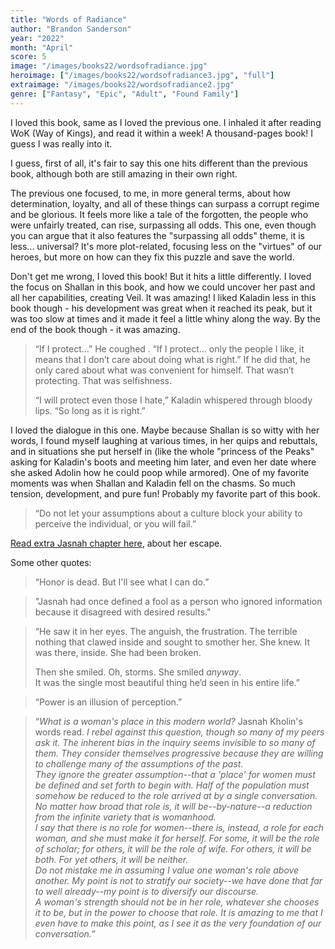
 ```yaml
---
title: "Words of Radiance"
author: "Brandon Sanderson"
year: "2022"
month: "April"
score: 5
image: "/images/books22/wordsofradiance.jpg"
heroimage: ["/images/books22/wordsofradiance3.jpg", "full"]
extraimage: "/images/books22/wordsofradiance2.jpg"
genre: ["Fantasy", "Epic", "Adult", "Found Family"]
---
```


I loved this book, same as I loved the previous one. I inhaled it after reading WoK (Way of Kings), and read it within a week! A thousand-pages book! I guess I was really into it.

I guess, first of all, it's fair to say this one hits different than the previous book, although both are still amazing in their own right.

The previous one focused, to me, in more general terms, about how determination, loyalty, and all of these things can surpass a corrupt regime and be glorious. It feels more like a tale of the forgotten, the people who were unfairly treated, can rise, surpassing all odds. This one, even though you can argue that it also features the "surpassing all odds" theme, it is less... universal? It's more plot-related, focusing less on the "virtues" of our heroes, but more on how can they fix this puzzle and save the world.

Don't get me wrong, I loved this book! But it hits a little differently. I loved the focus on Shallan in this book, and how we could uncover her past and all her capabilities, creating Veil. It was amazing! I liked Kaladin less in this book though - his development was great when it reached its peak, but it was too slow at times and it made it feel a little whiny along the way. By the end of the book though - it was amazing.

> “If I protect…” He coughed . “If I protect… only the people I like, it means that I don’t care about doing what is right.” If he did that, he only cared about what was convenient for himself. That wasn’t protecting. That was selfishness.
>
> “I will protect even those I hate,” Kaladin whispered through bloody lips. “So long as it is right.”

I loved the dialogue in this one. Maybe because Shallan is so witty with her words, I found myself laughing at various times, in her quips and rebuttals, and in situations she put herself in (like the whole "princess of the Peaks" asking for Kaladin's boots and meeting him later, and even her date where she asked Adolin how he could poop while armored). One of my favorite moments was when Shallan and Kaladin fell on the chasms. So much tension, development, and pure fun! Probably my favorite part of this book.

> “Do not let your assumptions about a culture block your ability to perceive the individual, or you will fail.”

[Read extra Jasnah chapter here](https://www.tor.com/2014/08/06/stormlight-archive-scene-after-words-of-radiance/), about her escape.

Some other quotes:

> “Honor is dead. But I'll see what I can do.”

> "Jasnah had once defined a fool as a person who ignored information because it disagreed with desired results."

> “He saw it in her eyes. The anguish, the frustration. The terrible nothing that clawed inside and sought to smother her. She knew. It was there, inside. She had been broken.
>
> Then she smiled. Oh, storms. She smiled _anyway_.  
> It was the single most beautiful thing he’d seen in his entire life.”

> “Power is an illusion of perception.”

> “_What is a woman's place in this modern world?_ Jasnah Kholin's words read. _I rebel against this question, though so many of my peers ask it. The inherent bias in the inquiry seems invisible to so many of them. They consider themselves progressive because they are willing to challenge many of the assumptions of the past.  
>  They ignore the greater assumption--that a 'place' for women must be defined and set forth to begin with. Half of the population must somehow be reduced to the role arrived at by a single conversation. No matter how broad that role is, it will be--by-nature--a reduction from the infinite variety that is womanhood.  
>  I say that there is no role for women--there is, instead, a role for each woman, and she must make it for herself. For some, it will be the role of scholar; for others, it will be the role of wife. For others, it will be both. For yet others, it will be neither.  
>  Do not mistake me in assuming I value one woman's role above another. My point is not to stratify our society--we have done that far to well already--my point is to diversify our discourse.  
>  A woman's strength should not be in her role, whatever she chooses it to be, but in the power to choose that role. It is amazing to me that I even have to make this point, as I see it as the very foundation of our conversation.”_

____________________

Print the records above verbatim, minus any pictures.

◆ **Task solution**
 ```yaml
---
title: "Words of Radiance"
author: "Brandon Sanderson"
year: "2022"
month: "April"
score: 5
image: "/images/books22/wordsofradiance.jpg"
heroimage: ["/images/books22/wordsofradiance3.jpg", "full"]
extraimage: "/images/books22/wordsofradiance2.jpg"
genre: ["Fantasy", "Epic", "Adult", "Found Family"]
---
```


I loved this book, same as I loved the previous one. I inhaled it after reading WoK (Way of Kings), and read it within a week! A thousand-pages book! I guess I was really into it.

I guess, first of all, it's fair to say this one hits different than the previous book, although both are still amazing in their own right.

The previous one focused, to me, in more general terms, about how determination, loyalty, and all of these things can surpass a corrupt regime and be glorious. It feels more like a tale of the forgotten, the people who were unfairly treated, can rise, surpassing all odds. This one, even though you can argue that it also features the "surpassing all odds" theme, it is less... universal? It's more plot-related, focusing less on the "virtues" of our heroes, but more on how can they fix this puzzle and save the world.

Don't get me wrong, I loved this book! But it hits a little differently. I loved the focus on Shallan in this book, and how we could uncover her past and all her capabilities, creating Veil. It was amazing! I liked Kaladin less in this book though - his development was great when it reached its peak, but it was too slow at times and it made it feel a little whiny along the way. By the end of the book though - it was amazing.

> “If I protect…” He coughed . “If I protect… only the people I like, it means that I don’t care about doing what is right.” If he did that, he only cared about what was convenient for himself. That wasn’t protecting. That was selfishness.
>
> “I will protect even those I hate,” Kaladin whispered through bloody lips. “So long as it is right.”

I loved the dialogue in this one. Maybe because Shallan is so witty with her words, I found myself laughing at various times, in her quips and rebuttals, and in situations she put herself in (like the whole "princess of the Peaks" asking for Kaladin's boots and meeting him later, and even her date where she asked Adolin how he could poop while armored). One of my favorite moments was when Shallan and Kaladin fell on the chasms. So much tension, development, and pure fun! Probably my favorite part of this book.

> “Do not let your assumptions about a culture block your ability to perceive the individual, or you will fail.”

[Read extra Jasnah chapter here](https://www.tor.com/2014/08/06/stormlight-archive-scene-after-words-of-radiance/), about her escape.

Some other quotes:

> “Honor is dead. But I'll see what I can do.”

> "Jasnah had once defined a fool as a person who ignored information because it disagreed with desired results."

> “He saw it in her eyes. The anguish, the frustration. The terrible nothing that clawed inside and sought to smother her. She knew. It was there, inside. She had been broken.
>
> Then she smiled. Oh, storms. She smiled _anyway_.  
> It was the single most beautiful thing he’d seen in his entire life.”

> “Power is an illusion of perception.”

> “_What is a woman's place in this modern world?_ Jasnah Kholin's words read. _I rebel against this question, though so many of my peers ask it. The inherent bias in the inquiry seems invisible to so many of them. They consider themselves progressive because they are willing to challenge many of the assumptions of the past.  
>  They ignore the greater assumption--that a 'place' for women must be defined and set forth to begin with. Half of the population must somehow be reduced to the role arrived at by a single conversation. No matter how broad that role is, it will be--by-nature--a reduction from the infinite variety that is womanhood.  
>  I say that there is no role for women--there is, instead, a role for each woman, and she must make it for herself. For some, it will be the role of scholar; for others, it will be the role of wife. For others, it will be both. For yet others, it will be neither.  
>  Do not mistake me in assuming I value one woman's role above another. My point is not to stratify our society--we have done that far to well already--my point is to diversify our discourse.  
>  A woman's strength should not be in her role, whatever she chooses it to be, but in the power to choose that role. It is amazing to me that I even have to make this point, as I see it as the very foundation of our conversation.”_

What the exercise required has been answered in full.